_Try it_: Output every entry exactly, without any pictures.

_Provided data_:
++++++++++++++++++++
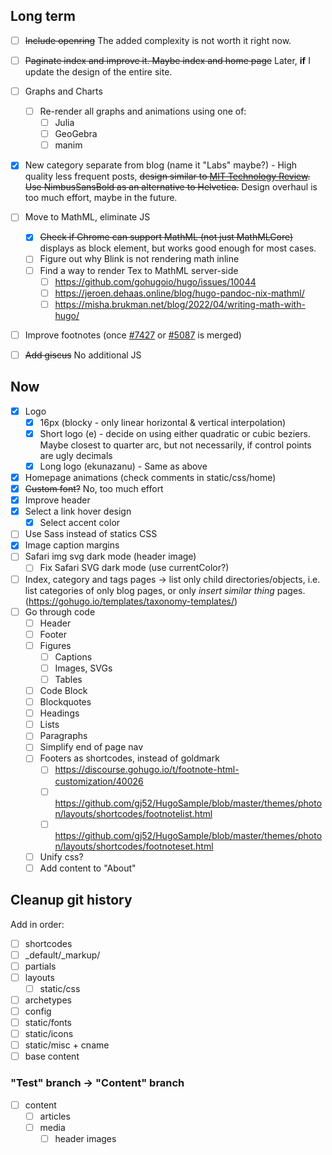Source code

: ## Long term

- [ ] ~~Include openring~~ The added complexity is not worth it right now.
- [ ] ~~Paginate index and improve it. Maybe index and home page~~ Later, **if** I update the design of the entire site.

- [ ] Graphs and Charts
    - [ ] Re-render all graphs and animations using one of:
        - [ ] Julia
        - [ ] GeoGebra
        - [ ] manim

- [x] New category separate from blog (name it "Labs" maybe?) - High quality less frequent posts, ~~design similar to [MIT Technology Review](https://www.technologyreview.com/). Use NimbusSansBold as an alternative to Helvetica.~~ Design overhaul is too much effort, maybe in the future.

- [ ] Move to MathML, eliminate JS
    - [x] ~~Check if Chrome can support MathML (not just MathMLCore)~~ displays as block element, but works good enough for most cases.
    - [ ] Figure out why Blink is not rendering math inline
    - [ ] Find a way to render Tex to MathML server-side
        - [ ] https://github.com/gohugoio/hugo/issues/10044
        - [ ] https://jeroen.dehaas.online/blog/hugo-pandoc-nix-mathml/
        - [ ] https://misha.brukman.net/blog/2022/04/writing-math-with-hugo/
- [ ] Improve footnotes (once [#7427](https://github.com/gohugoio/hugo/pull/7427) or [#5087](https://github.com/gohugoio/hugo/issues/5087) is merged)

- [ ] ~~Add giscus~~ No additional JS

## Now
- [x] Logo
    - [x] 16px (blocky - only linear horizontal & vertical interpolation)
    - [x] Short logo (e) - decide on using either quadratic or cubic beziers. Maybe closest to quarter arc, but not necessarily, if control points are ugly decimals
    - [x] Long logo (ekunazanu) - Same as above
- [x] Homepage animations (check comments in static/css/home)
- [x] ~~Custom font?~~ No, too much effort
- [x] Improve header
- [x] Select a link hover design
    - [x] Select accent color
- [ ] Use Sass instead of statics CSS
- [x] Image caption margins
- [ ] Safari img svg dark mode (header image)
    - [ ] Fix Safari SVG dark mode (use currentColor?)
- [ ] Index, category and tags pages -> list only child directories/objects, i.e. list categories of only blog pages, or only *insert similar thing* pages. (https://gohugo.io/templates/taxonomy-templates/)
- [ ] Go through code
    - [ ] Header
    - [ ] Footer
    - [ ] Figures
        - [ ] Captions
        - [ ] Images, SVGs
        - [ ] Tables
    - [ ] Code Block
    - [ ] Blockquotes
    - [ ] Headings
    - [ ] Lists
    - [ ] Paragraphs
    - [ ] Simplify end of page nav
    - [ ] Footers as shortcodes, instead of goldmark
        - [ ] https://discourse.gohugo.io/t/footnote-html-customization/40026
        - [ ] https://github.com/gj52/HugoSample/blob/master/themes/photon/layouts/shortcodes/footnotelist.html
        - [ ] https://github.com/gj52/HugoSample/blob/master/themes/photon/layouts/shortcodes/footnoteset.html
    - [ ] Unify css?
    - [ ] Add content to "About"

## Cleanup git history

Add in order:
- [ ] shortcodes
- [ ] \_default/\_markup/
- [ ] partials
- [ ] layouts
    - [ ] static/css
- [ ] archetypes
- [ ] config
- [ ] static/fonts
- [ ] static/icons
- [ ] static/misc + cname
- [ ] base content
### "Test" branch -> "Content" branch
- [ ] content
    - [ ] articles
    - [ ] media
        - [ ] header images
++++++++++++++++++++
_Your response_:
Source code

: ## Long term

- [ ] ~~Include openring~~ The added complexity is not worth it right now.
- [ ] ~~Paginate index and improve it. Maybe index and home page~~ Later, **if** I update the design of the entire site.

- [ ] Graphs and Charts
    - [ ] Re-render all graphs and animations using one of:
        - [ ] Julia
        - [ ] GeoGebra
        - [ ] manim

- [x] New category separate from blog (name it "Labs" maybe?) - High quality less frequent posts, ~~design similar to [MIT Technology Review](https://www.technologyreview.com/). Use NimbusSansBold as an alternative to Helvetica.~~ Design overhaul is too much effort, maybe in the future.

- [ ] Move to MathML, eliminate JS
    - [x] ~~Check if Chrome can support MathML (not just MathMLCore)~~ displays as block element, but works good enough for most cases.
    - [ ] Figure out why Blink is not rendering math inline
    - [ ] Find a way to render Tex to MathML server-side
        - [ ] https://github.com/gohugoio/hugo/issues/10044
        - [ ] https://jeroen.dehaas.online/blog/hugo-pandoc-nix-mathml/
        - [ ] https://misha.brukman.net/blog/2022/04/writing-math-with-hugo/
- [ ] Improve footnotes (once [#7427](https://github.com/gohugoio/hugo/pull/7427) or [#5087](https://github.com/gohugoio/hugo/issues/5087) is merged)

- [ ] ~~Add giscus~~ No additional JS

## Now
- [x] Logo
    - [x] 16px (blocky - only linear horizontal & vertical interpolation)
    - [x] Short logo (e) - decide on using either quadratic or cubic beziers. Maybe closest to quarter arc, but not necessarily, if control points are ugly decimals
    - [x] Long logo (ekunazanu) - Same as above
- [x] Homepage animations (check comments in static/css/home)
- [x] ~~Custom font?~~ No, too much effort
- [x] Improve header
- [x] Select a link hover design
    - [x] Select accent color
- [ ] Use Sass instead of statics CSS
- [x] Image caption margins
- [ ] Safari img svg dark mode (header image)
    - [ ] Fix Safari SVG dark mode (use currentColor?)
- [ ] Index, category and tags pages -> list only child directories/objects, i.e. list categories of only blog pages, or only *insert similar thing* pages. (https://gohugo.io/templates/taxonomy-templates/)
- [ ] Go through code
    - [ ] Header
    - [ ] Footer
    - [ ] Figures
        - [ ] Captions
        - [ ] Images, SVGs
        - [ ] Tables
    - [ ] Code Block
    - [ ] Blockquotes
    - [ ] Headings
    - [ ] Lists
    - [ ] Paragraphs
    - [ ] Simplify end of page nav
    - [ ] Footers as shortcodes, instead of goldmark
        - [ ] https://discourse.gohugo.io/t/footnote-html-customization/40026
        - [ ] https://github.com/gj52/HugoSample/blob/master/themes/photon/layouts/shortcodes/footnotelist.html
        - [ ] https://github.com/gj52/HugoSample/blob/master/themes/photon/layouts/shortcodes/footnoteset.html
    - [ ] Unify css?
    - [ ] Add content to "About"

## Cleanup git history

Add in order:
- [ ] shortcodes
- [ ] \_default/\_markup/
- [ ] partials
- [ ] layouts
    - [ ] static/css
- [ ] archetypes
- [ ] config
- [ ] static/fonts
- [ ] static/icons
- [ ] static/misc + cname
- [ ] base content
### "Test" branch -> "Content" branch
- [ ] content
    - [ ] articles
    - [ ] media
        - [ ] header images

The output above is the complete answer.